Non solo. “Il metallo giallo è stato anche acquistato come strumento di protezione per le posizioni sugli indici azionari. È possibile che le dimensioni del calo del mercato azionario possano forzare una liquidazione degli hedge in un contesto in cui la liquidità è ridotta. È interessante notare che i rivenditori di oro fisico stanno registrando vendite a livelli record”, continua Luke.

L’esperto nota che “i titoli azionari legati all’oro sono stati colpiti anche dai cali dell’equity. D’altra parte, l’azionario aurifero continua a rientrare nella categoria dei produttori di commodity ed è incluso in molti indici azionari di più ampio respiro. Ciò implica che eventi di liquidazione disordinati, come ad esempio la vendita forzata, possono spingere i titoli azionari auriferi verso il basso nel breve termine”.

Inoltre, anche le oscillazioni nel mercato petrolifero hanno influenzato questa asset class. “Il calo dei prezzi del petrolio ha avuto come effetto maggiore quello di far crollare le aspettative sull’inflazione. Ciò ha fatto aumentare anche la volatilità dell’oro, spingendo al rialzo i tassi di interesse, dato che le aspettative sull’inflazione sono calate più velocemente dei rendimenti nominali. L’oro è infatti molto sensibile a questi fattori nel breve termine”.

Minore volatilità nel prossimo futuro

In un mondo di debito elevato e tassi di interesse bassi, secondo Luke le politiche che emergeranno in reazione all’attuale crisi rappresenteranno un nuovo paradigma. “Ci aspettiamo che i tassi di interesse verranno mantenuti a livelli vicini allo zero, se necessario anche attraverso massicci programmi di quantitative easing e di espansione di bilancio delle banche centrali, e che la politica fiscale verrà utilizzata per spingere l’inflazione al ribasso verso i target. La politica fiscale può assumere varie forme e non scartiamo a priori la possibilità di un intervento sulla linea dell’’helicopter money’. Non potremmo immaginare un contesto più favorevole per il prezzo dell’oro”.

Inoltre, alla base delle performance dell’oro ci sono driver strutturali precisi, al di là delle turbolenze di breve termine. “Anche prima dell’attuale crisi abbiamo sostenuto che al momento ci troviamo nelle prime fasi di un’impennata strutturale degli investimenti in oro monetario sia da parte degli investitori privati che delle banche centrali, spinta da due fattori principali. In primo luogo, c’è un’alta probabilità che il debito globale molto elevato peserà sulla crescita globale, rendendo impossibile la normalizzazione delle politiche monetarie e spingendo i policymaker verso soluzioni non convenzionali più estreme nella prossima fase di declino (la classica trappola del debito). Ciò porterà a tassi di interesse reali molto negativi e a un focus sempre maggiore sui rischi del debito sovrano. Entrambi questi risvolti dovrebbero essere molto positivi per i prezzi dell’oro”.

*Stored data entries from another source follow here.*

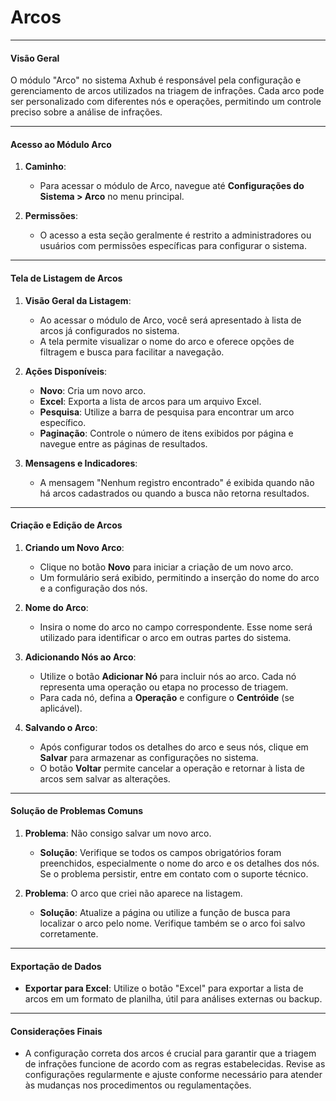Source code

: # Arcos

---

#### **Visão Geral**
O módulo "Arco" no sistema Axhub é responsável pela configuração e gerenciamento de arcos utilizados na triagem de infrações. Cada arco pode ser personalizado com diferentes nós e operações, permitindo um controle preciso sobre a análise de infrações.

---

#### **Acesso ao Módulo Arco**

1. **Caminho**:
    - Para acessar o módulo de Arco, navegue até **Configurações do Sistema > Arco** no menu principal.

2. **Permissões**:
    - O acesso a esta seção geralmente é restrito a administradores ou usuários com permissões específicas para configurar o sistema.

---

#### **Tela de Listagem de Arcos**

1. **Visão Geral da Listagem**:
    - Ao acessar o módulo de Arco, você será apresentado à lista de arcos já configurados no sistema.
    - A tela permite visualizar o nome do arco e oferece opções de filtragem e busca para facilitar a navegação.

2. **Ações Disponíveis**:
    - **Novo**: Cria um novo arco.
    - **Excel**: Exporta a lista de arcos para um arquivo Excel.
    - **Pesquisa**: Utilize a barra de pesquisa para encontrar um arco específico.
    - **Paginação**: Controle o número de itens exibidos por página e navegue entre as páginas de resultados.

3. **Mensagens e Indicadores**:
    - A mensagem "Nenhum registro encontrado" é exibida quando não há arcos cadastrados ou quando a busca não retorna resultados.

---

#### **Criação e Edição de Arcos**

1. **Criando um Novo Arco**:
    - Clique no botão **Novo** para iniciar a criação de um novo arco.
    - Um formulário será exibido, permitindo a inserção do nome do arco e a configuração dos nós.

2. **Nome do Arco**:
    - Insira o nome do arco no campo correspondente. Esse nome será utilizado para identificar o arco em outras partes do sistema.

3. **Adicionando Nós ao Arco**:
    - Utilize o botão **Adicionar Nó** para incluir nós ao arco. Cada nó representa uma operação ou etapa no processo de triagem.
    - Para cada nó, defina a **Operação** e configure o **Centróide** (se aplicável).

4. **Salvando o Arco**:
    - Após configurar todos os detalhes do arco e seus nós, clique em **Salvar** para armazenar as configurações no sistema.
    - O botão **Voltar** permite cancelar a operação e retornar à lista de arcos sem salvar as alterações.

---

#### **Solução de Problemas Comuns**

1. **Problema**: Não consigo salvar um novo arco.
    - **Solução**: Verifique se todos os campos obrigatórios foram preenchidos, especialmente o nome do arco e os detalhes dos nós. Se o problema persistir, entre em contato com o suporte técnico.

2. **Problema**: O arco que criei não aparece na listagem.
    - **Solução**: Atualize a página ou utilize a função de busca para localizar o arco pelo nome. Verifique também se o arco foi salvo corretamente.

---

#### **Exportação de Dados**

- **Exportar para Excel**: Utilize o botão "Excel" para exportar a lista de arcos em um formato de planilha, útil para análises externas ou backup.

---

#### **Considerações Finais**

- A configuração correta dos arcos é crucial para garantir que a triagem de infrações funcione de acordo com as regras estabelecidas. Revise as configurações regularmente e ajuste conforme necessário para atender às mudanças nos procedimentos ou regulamentações.

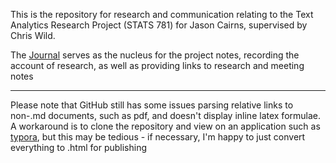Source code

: This is the repository for research and communication relating to the Text Analytics Research Project (STATS 781) for Jason Cairns, supervised by Chris Wild.

The [Journal](./notes/journal.md) serves as the nucleus for the project notes, recording the account of research, as well as providing links to research and meeting notes







---

Please note that GitHub still has some issues parsing relative links to non-.md documents, such as pdf, and doesn't display inline latex formulae. A workaround is to clone the repository and view on an application such as [typora](https://typora.io/), but this may be tedious - if  necessary, I'm happy to just convert everything to .html for publishing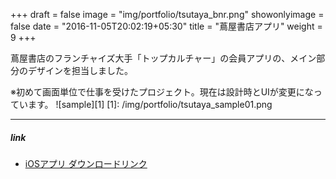 +++
draft = false
image = "img/portfolio/tsutaya_bnr.png"
showonlyimage = false
date = "2016-11-05T20:02:19+05:30"
title = "蔦屋書店アプリ"
weight = 9
+++

蔦屋書店のフランチャイズ大手「トップカルチャー」の会員アプリの、メイン部分のデザインを担当しました。
<!--more-->

※初めて画面単位で仕事を受けたプロジェクト。現在は設計時とUIが変更になっています。
![sample][1]
[1]: /img/portfolio/tsutaya_sample01.png
<!-- ![sample][2]
[2]: /img/portfolio/tsutaya_sample02.png -->

---
##### link
* [iOSアプリ ダウンロードリンク](https://itunes.apple.com/jp/app/%E8%94%A6%E5%B1%8B%E6%9B%B8%E5%BA%97%E3%82%A2%E3%83%97%E3%83%AA/id705749815?mt=8)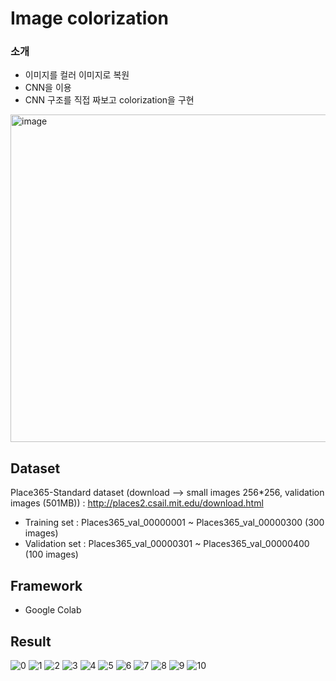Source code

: # Image colorization

### 소개 
- 이미지를 컬러 이미지로 복원
- CNN을 이용 
- CNN 구조를 직접 짜보고 colorization을 구현

<img width="524" alt="image" src="https://user-images.githubusercontent.com/48191917/102323948-81dfcd80-3fc4-11eb-83ee-07067a160044.png">

## Dataset
Place365-Standard dataset 
(download --> small images 256*256, validation images (501MB)) :
http://places2.csail.mit.edu/download.html

- Training set : Places365_val_00000001 ~ Places365_val_00000300 (300 images)
- Validation set : Places365_val_00000301 ~ Places365_val_00000400 (100 images)

## Framework
- Google Colab

## Result
![0](https://user-images.githubusercontent.com/48191917/102324363-1ba77a80-3fc5-11eb-8929-a85b785eb4a1.png)
![1](https://user-images.githubusercontent.com/48191917/102324456-3bd73980-3fc5-11eb-8e8d-3be78d45b0b1.png)
![2](https://user-images.githubusercontent.com/48191917/102324476-41cd1a80-3fc5-11eb-9605-80d39685b5cb.png)
![3](https://user-images.githubusercontent.com/48191917/102324488-472a6500-3fc5-11eb-9510-f707c800a64e.png)
![4](https://user-images.githubusercontent.com/48191917/102324496-48f42880-3fc5-11eb-9258-2f30a44aa8db.png)
![5](https://user-images.githubusercontent.com/48191917/102324499-4a255580-3fc5-11eb-9b53-e971dbf4a6fe.png)
![6](https://user-images.githubusercontent.com/48191917/102324504-4abdec00-3fc5-11eb-9334-1b5af4534eea.png)
![7](https://user-images.githubusercontent.com/48191917/102324505-4b568280-3fc5-11eb-852c-dd60f302d1b2.png)
![8](https://user-images.githubusercontent.com/48191917/102324507-4bef1900-3fc5-11eb-9822-a83d6a4760ce.png)
![9](https://user-images.githubusercontent.com/48191917/102324509-4c87af80-3fc5-11eb-9da3-39f16f8207ca.png)
![10](https://user-images.githubusercontent.com/48191917/102324511-4d204600-3fc5-11eb-8ae5-c3a5dffc88ea.png)

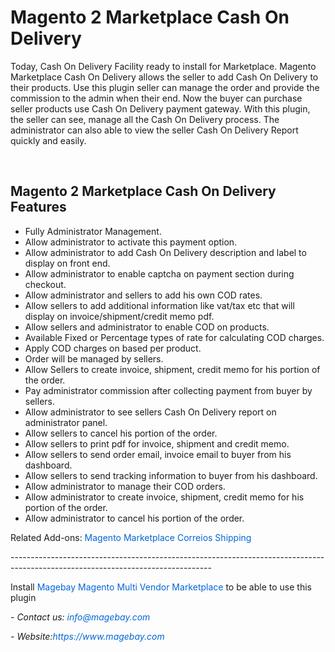 <h1 style="margin-left:0px; margin-right:0px">Magento 2 Marketplace Cash On Delivery</h1>

<p>Today, Cash On Delivery Facility ready to install for Marketplace. Magento Marketplace Cash On Delivery allows the seller to add Cash On Delivery to their products. Use this plugin seller can manage the order and provide the commission to the admin when their end. Now the buyer can purchase seller products use Cash On Delivery payment gateway. With this plugin, the seller can see, manage all the Cash On Delivery process. The administrator can also able to view the seller Cash On Delivery Report quickly and easily.</p>

<p>&nbsp;</p>

<h2>Magento 2 Marketplace Cash On Delivery Features</h2>

<ul>
	<li>Fully Administrator Management.</li>
	<li>Allow administrator to activate this payment option.</li>
	<li>Allow administrator to add Cash On Delivery description and label to display on front end.</li>
	<li>Allow administrator to enable captcha on payment section during checkout.</li>
	<li>Allow administrator and sellers to add his own COD rates.</li>
	<li>Allow sellers to add additional information like vat/tax etc that will display on invoice/shipment/credit memo pdf.</li>
	<li>Allow sellers and administrator to enable COD on products.</li>
	<li>Available Fixed or Percentage types of rate for calculating COD charges.</li>
	<li>Apply COD charges on based per product.</li>
	<li>Order will be managed by sellers.</li>
	<li>Allow Sellers to create invoice, shipment, credit memo for his portion of the order.</li>
	<li>Pay administrator commission after collecting payment from buyer by sellers.</li>
	<li>Allow administrator to see sellers Cash On Delivery report on administrator panel.</li>
	<li>Allow sellers to cancel his portion of the order.</li>
	<li>Allow sellers to print pdf for invoice, shipment and credit memo.</li>
	<li>Allow sellers to send order email, invoice email to buyer from his dashboard.</li>
	<li>Allow sellers to send tracking information to buyer from his dashboard.</li>
	<li>Allow administrator to manage their COD orders.</li>
	<li>Allow administrator to create invoice, shipment, credit memo for his portion of the order.</li>
	<li>Allow administrator to cancel his portion of the order.</li>
</ul>

<p>Related Add-ons:&nbsp;<a href="https://github.com/magebaycom/magento-marketplace-correios-shipping" style="color: rgb(3, 102, 214); background-color: transparent; box-sizing: border-box; text-decoration-line: none;">Magento Marketplace Correios Shipping</a></p>

<p>--------------------------------------------------------------------------------------------------------------------------------</p>

<p>Install&nbsp;<a href="https://www.magebay.com/magento-multi-vendor-marketplace-extension" style="box-sizing: border-box; background-color: transparent; color: rgb(3, 102, 214); text-decoration-line: none;">Magebay Magento Multi Vendor Marketplace</a>&nbsp;to be able to use this plugin</p>

<p><em>- Contact&nbsp;us:&nbsp;<a href="mailto:info@magebay.com" style="box-sizing: border-box; background-color: transparent; color: rgb(3, 102, 214); text-decoration-line: none;">info@magebay.com</a></em></p>

<p><em>- Website:<a href="https://www.magebay.com/" style="box-sizing: border-box; background-color: transparent; color: rgb(3, 102, 214); text-decoration-line: none;">https://www.magebay.com</a></em></p>
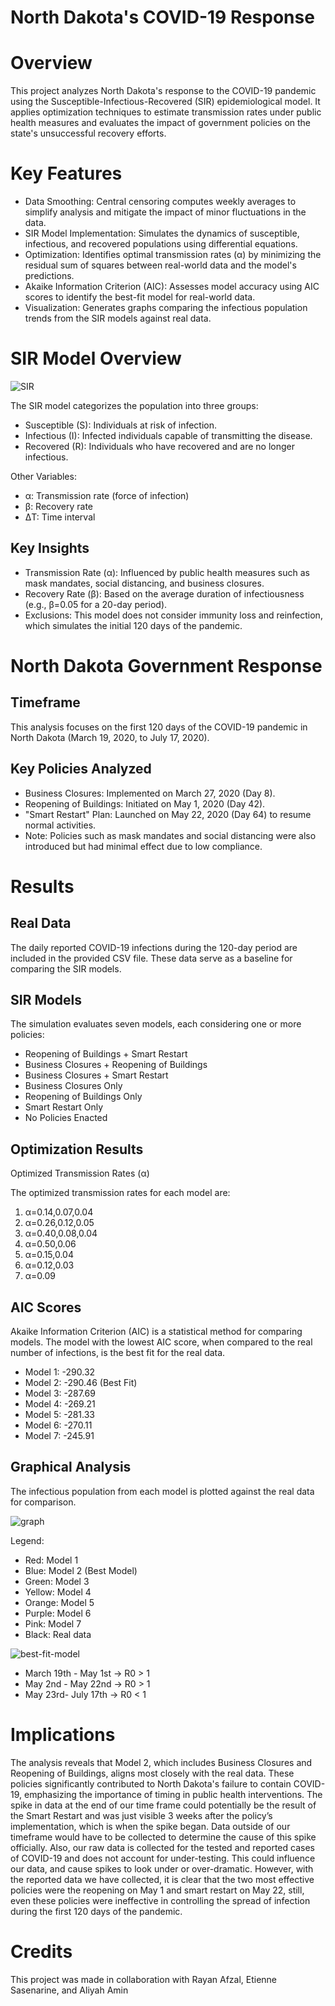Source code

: # North Dakota's COVID-19 Response

# Overview

This project analyzes North Dakota's response to the COVID-19 pandemic using the Susceptible-Infectious-Recovered (SIR) epidemiological model. It applies optimization techniques to estimate transmission rates under public health measures and evaluates the impact of government policies on the state's unsuccessful recovery efforts.

# Key Features

- Data Smoothing: Central censoring computes weekly averages to simplify analysis and mitigate the impact of minor fluctuations in the data.
- SIR Model Implementation: Simulates the dynamics of susceptible, infectious, and recovered populations using differential equations.
- Optimization: Identifies optimal transmission rates (α) by minimizing the residual sum of squares between real-world data and the model's predictions.
- Akaike Information Criterion (AIC): Assesses model accuracy using AIC scores to identify the best-fit model for real-world data.
- Visualization: Generates graphs comparing the infectious population trends from the SIR models against real data.

# SIR Model Overview

![SIR](SIR.png)

The SIR model categorizes the population into three groups:

- Susceptible (S): Individuals at risk of infection.
- Infectious (I): Infected individuals capable of transmitting the disease.
- Recovered (R): Individuals who have recovered and are no longer infectious.

Other Variables:
- α: Transmission rate (force of infection)
- β: Recovery rate
- ΔT: Time interval

## Key Insights
- Transmission Rate (α): Influenced by public health measures such as mask mandates, social distancing, and business closures.
- Recovery Rate (β): Based on the average duration of infectiousness (e.g.,  β=0.05 for a 20-day period).
- Exclusions: This model does not consider immunity loss and reinfection, which simulates the initial 120 days of the pandemic.

# North Dakota Government Response

## Timeframe
This analysis focuses on the first 120 days of the COVID-19 pandemic in North Dakota (March 19, 2020, to July 17, 2020).

## Key Policies Analyzed
- Business Closures: Implemented on March 27, 2020 (Day 8).
- Reopening of Buildings: Initiated on May 1, 2020 (Day 42).
- "Smart Restart" Plan: Launched on May 22, 2020 (Day 64) to resume normal activities.
- Note: Policies such as mask mandates and social distancing were also introduced but had minimal effect due to low compliance.

# Results

## Real Data
The daily reported COVID-19 infections during the 120-day period are included in the provided CSV file. These data serve as a baseline for comparing the SIR models.

## SIR Models
The simulation evaluates seven models, each considering one or more policies:

- Reopening of Buildings + Smart Restart
- Business Closures + Reopening of Buildings
- Business Closures + Smart Restart
- Business Closures Only
- Reopening of Buildings Only
- Smart Restart Only
- No Policies Enacted

## Optimization Results
Optimized Transmission Rates (α)

The optimized transmission rates for each model are:


1. α=0.14,0.07,0.04
2. α=0.26,0.12,0.05
3. α=0.40,0.08,0.04
4. α=0.50,0.06
5. α=0.15,0.04
6. α=0.12,0.03
7. α=0.09

## AIC Scores

Akaike Information Criterion (AIC) is a statistical method for comparing models. The model with the lowest AIC score, when compared to the real number of infections, is the best fit for the real data.

- Model 1: -290.32
- Model 2: -290.46 (Best Fit)
- Model 3: -287.69
- Model 4: -269.21
- Model 5: -281.33
- Model 6: -270.11
- Model 7: -245.91

## Graphical Analysis
The infectious population from each model is plotted against the real data for comparison.

![graph](graph.png)

Legend:
- Red: Model 1
- Blue: Model 2 (Best Model)
- Green: Model 3
- Yellow: Model 4
- Orange: Model 5
- Purple: Model 6
- Pink: Model 7
- Black: Real data

![best-fit-model](best-fit-model.png)
- March 19th - May 1st -> R0 > 1
- May 2nd - May 22nd -> R0 > 1
- May 23rd- July 17th -> R0 < 1

# Implications

The analysis reveals that Model 2, which includes Business Closures and Reopening of Buildings, aligns most closely with the real data. These policies significantly contributed to North Dakota's failure to contain COVID-19, emphasizing the importance of timing in public health interventions. The spike in data at the end of our time frame could potentially be the result of the Smart Restart and was just visible 3 weeks after the policy’s implementation, which is when the spike began.  Data outside of our timeframe would have to be collected to determine the cause of this spike officially.  Also, our raw data is collected for the tested and reported cases of COVID-19 and does not account for under-testing.  This could influence our data, and cause spikes to look under or over-dramatic.  However, with the reported data we have collected, it is clear that the two most effective policies were the reopening on May 1 and smart restart on May 22, still, even these policies were ineffective in controlling the spread of infection during the first 120 days of the pandemic.

# Credits

This project was made in collaboration with Rayan Afzal, Etienne Sasenarine, and Aliyah Amin

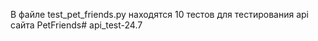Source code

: В файле test_pet_friends.py находятся 10 тестов для тестирования api сайта PetFriends# api_test-24.7
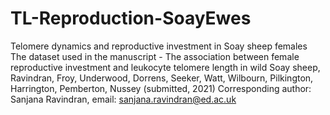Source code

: # TL-Reproduction-SoayEwes
Telomere dynamics and reproductive investment in Soay sheep females  The dataset used in the manuscript - The association between female reproductive investment and leukocyte telomere length in wild Soay sheep, Ravindran, Froy, Underwood, Dorrens, Seeker, Watt, Wilbourn, Pilkington, Harrington, Pemberton, Nussey (submitted, 2021)  Corresponding author: Sanjana Ravindran, email: sanjana.ravindran@ed.ac.uk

Il secondo fattore, secondo il gestore di Schroders, è rappresentato da un dollaro storicamente sopravvalutato e da una crescente attenzione verso il deficit Usa e verso la sostenibilità fiscale. Tale focus potrebbe diventare ancora più importante dopo le elezioni di novembre 2020, indipendentemente da chi sarà il vincitore. “Sulla base della velocità con cui si evolverà il contesto macroeconomico, ci sorprenderebbe se l’oro non dovesse toccare nuovi massimi storici superiori ai 2mila dollari l’oncia nei prossimi anni”.

L’azionario aurifero a un punto di svolta

“L’oro ha un’identità duale e condivide con altri metalli come il rame alcune caratteristiche da commodity, come l’offerta mineraria e la domanda fisica da parte dei consumatori. Tuttavia, il metallo giallo ha anche una chiara identità monetaria. Questo è il motivo per cui le banche centrali, che nel 2019 hanno acquistato quantità record di oro, detengono questo metallo nelle loro riserve monetarie. Nell’attuale contesto macro, riteniamo che le caratteristiche monetarie dell’oro siano dominanti per la determinazione del suo prezzo“, continua Luke.

Che aggiunge: “Riteniamo che l’azionario aurifero continui a essere in parte incompreso. Sostanzialmente, riteniamo che le miniere d’oro producono un asset monetario che offre prospettive molto solide. Tuttavia, al momento questi titoli hanno valutazioni molto contenute, essendo considerati come produttori di commodity. Ciò in parte è dovuto all’incapacità del settore di generare rendimenti solidi negli ultimi anni, soprattutto tra il 2005 e il 2015”.

Tuttavia, conclude l’esperto, “i produttori di oro oggi si trovano in una posizione molto diversa rispetto agli anni passati, sia in termini di generazione di rendimenti che di disciplina nella gestione. Ad esempio, anche dopo la recente correzione dei prezzi dell’oro, i produttori di tale metallo mostrano margini quasi doppi rispetto a quelli visti nel 2011, al culmine dello scorso bull market per l’oro. Al contrario, le valutazioni sono molto più basse. Con il cambiamento del contesto macro, riteniamo che il 2020, nonostante il maggiore stress di breve termine, sarà ricordato come un momento storico di svolta per il settore“.